Textractor

pipeline

The Textractor pipeline extracts and splits text from documents. This pipeline extends the Segmentation pipeline.

Each document goes through the following process.

Content is retrieved if it's not local
If the document mime-type isn't plain text or HTML, it's converted to HTML via the FiletoHTML pipeline
HTML is converted to Markdown via the HTMLToMarkdown pipeline
Content is split/chunked based on the segmentation parameters and returned

The backend parameter sets the FileToHTML pipeline backend. If a backend isn't available, this pipeline assumes input is HTML content and only converts it to Markdown.

See the FiletoHTML and HTMLToMarkdown pipelines to learn more on the dependencies necessary for each of those pipelines.

Example

The following shows a simple example using this pipeline.

from txtai.pipeline import Textractor

# Create and run pipeline
textract = Textractor()
textract("https://github.com/neuml/txtai")

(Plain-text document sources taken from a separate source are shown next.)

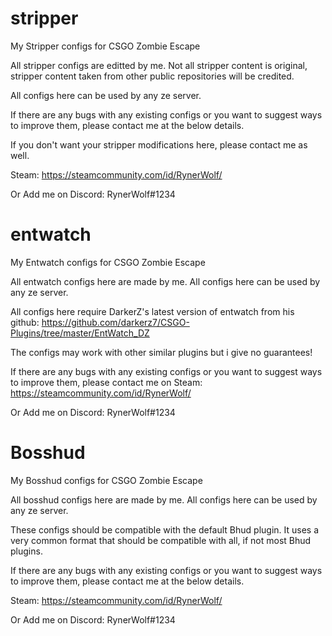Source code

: # stripper
My Stripper configs for CSGO Zombie Escape

All stripper configs are editted by me.
Not all stripper content is original, stripper content taken from other public repositories will be credited.

All configs here can be used by any ze server.

If there are any bugs with any existing configs or you want to suggest ways to improve them, please contact me at the below details.

If you don't want your stripper modifications here, please contact me as well.

Steam:
https://steamcommunity.com/id/RynerWolf/

Or Add me on Discord:
RynerWolf#1234

# entwatch
My Entwatch configs for CSGO Zombie Escape

All entwatch configs here are made by me.
All configs here can be used by any ze server.

All configs here require DarkerZ's latest version of entwatch from his github:
https://github.com/darkerz7/CSGO-Plugins/tree/master/EntWatch_DZ

The configs may work with other similar plugins but i give no guarantees!

If there are any bugs with any existing configs or you want to suggest ways to improve them, please contact me on Steam:
https://steamcommunity.com/id/RynerWolf/

Or Add me on Discord:
RynerWolf#1234

# Bosshud
My Bosshud configs for CSGO Zombie Escape

All bosshud configs here are made by me.
All configs here can be used by any ze server.

These configs should be compatible with the default Bhud plugin. 
It uses a very common format that should be compatible with all, if not most Bhud plugins.

If there are any bugs with any existing configs or you want to suggest ways to improve them, please contact me at the below details.

Steam:
https://steamcommunity.com/id/RynerWolf/

Or Add me on Discord:
RynerWolf#1234
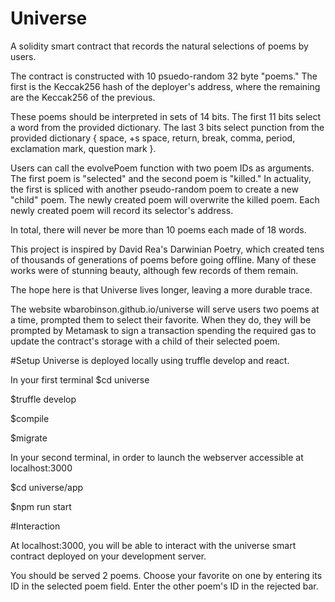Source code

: # Universe
A solidity smart contract that records the natural selections of poems by users.

The contract is constructed with 10 psuedo-random 32 byte "poems." The first is the Keccak256 hash of the deployer's address, where the remaining are the Keccak256 of the previous.

These poems should be interpreted in sets of 14 bits. The first 11 bits select a word from the provided dictionary. The last 3 bits select punction from the provided dictionary { space, +s space, return, break, comma, period, exclamation mark, question mark }.

Users can call the evolvePoem function with two poem IDs as arguments. The first poem is "selected" and the second poem is "killed." In actuality, the first is spliced with another pseudo-random poem to create a new "child" poem. The newly created poem will overwrite the killed poem. Each newly created poem will record its selector's address.

In total, there will never be more than 10 poems each made of 18 words.

This project is inspired by David Rea's Darwinian Poetry, which created tens of thousands of generations of poems before going offline. Many of these works were of stunning beauty, although few records of them remain.

The hope here is that Universe lives longer, leaving a more durable trace.

The website wbarobinson.github.io/universe will serve users two poems at a time, prompted them to select their favorite. When they do, they will be prompted by Metamask to sign a transaction spending the required gas to update the contract's storage with a child of their selected poem.


#Setup
Universe is deployed locally using truffle develop and react.

In your first terminal
$cd universe

$truffle develop

$compile

$migrate

In your second terminal, in order to launch the webserver accessible at localhost:3000

$cd universe/app

$npm run start

#Interaction

At localhost:3000, you will be able to interact with the universe smart contract deployed on your development server.

You should be served 2 poems. 
Choose your favorite on one by entering its ID in the selected poem field. Enter the other poem's ID in the rejected bar.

See the link below for a more detailed example.

Notebook	Description
Extract text from documents	Extract text from PDF, Office, HTML and more
Chunking your data for RAG	Extract, chunk and index content for effective retrieval

Configuration-driven example

Pipelines are run with Python or configuration. Pipelines can be instantiated in configuration using the lower case name of the pipeline. Configuration-driven pipelines are run with workflows or the API.

config.yml

# Create pipeline using lower case class name
textractor:

# Run pipeline with workflow
workflow:
  textract:
    tasks:
      - action: textractor

Run with Workflows

from txtai import Application

# Create and run pipeline with workflow
app = Application("config.yml")
list(app.workflow("textract", ["https://github.com/neuml/txtai"]))

Run with API

CONFIG=config.yml uvicorn "txtai.api:app" &

curl \
  -X POST "http://localhost:8000/workflow" \
  -H "Content-Type: application/json" \
  -d '{"name":"textract", "elements":["https://github.com/neuml/txtai"]}'

Methods

Python documentation for the pipeline.

`init(sentences=False, lines=False, paragraphs=False, minlength=None, join=False, sections=False, cleantext=True, chunker=None, headers=None, backend='available', **kwargs)`

Source code in txtai/pipeline/data/textractor.py

def __init__(
    self,
    sentences=False,
    lines=False,
    paragraphs=False,
    minlength=None,
    join=False,
    sections=False,
    cleantext=True,
    chunker=None,
    headers=None,
    backend="available",
    **kwargs
):
    super().__init__(sentences, lines, paragraphs, minlength, join, sections, cleantext, chunker, **kwargs)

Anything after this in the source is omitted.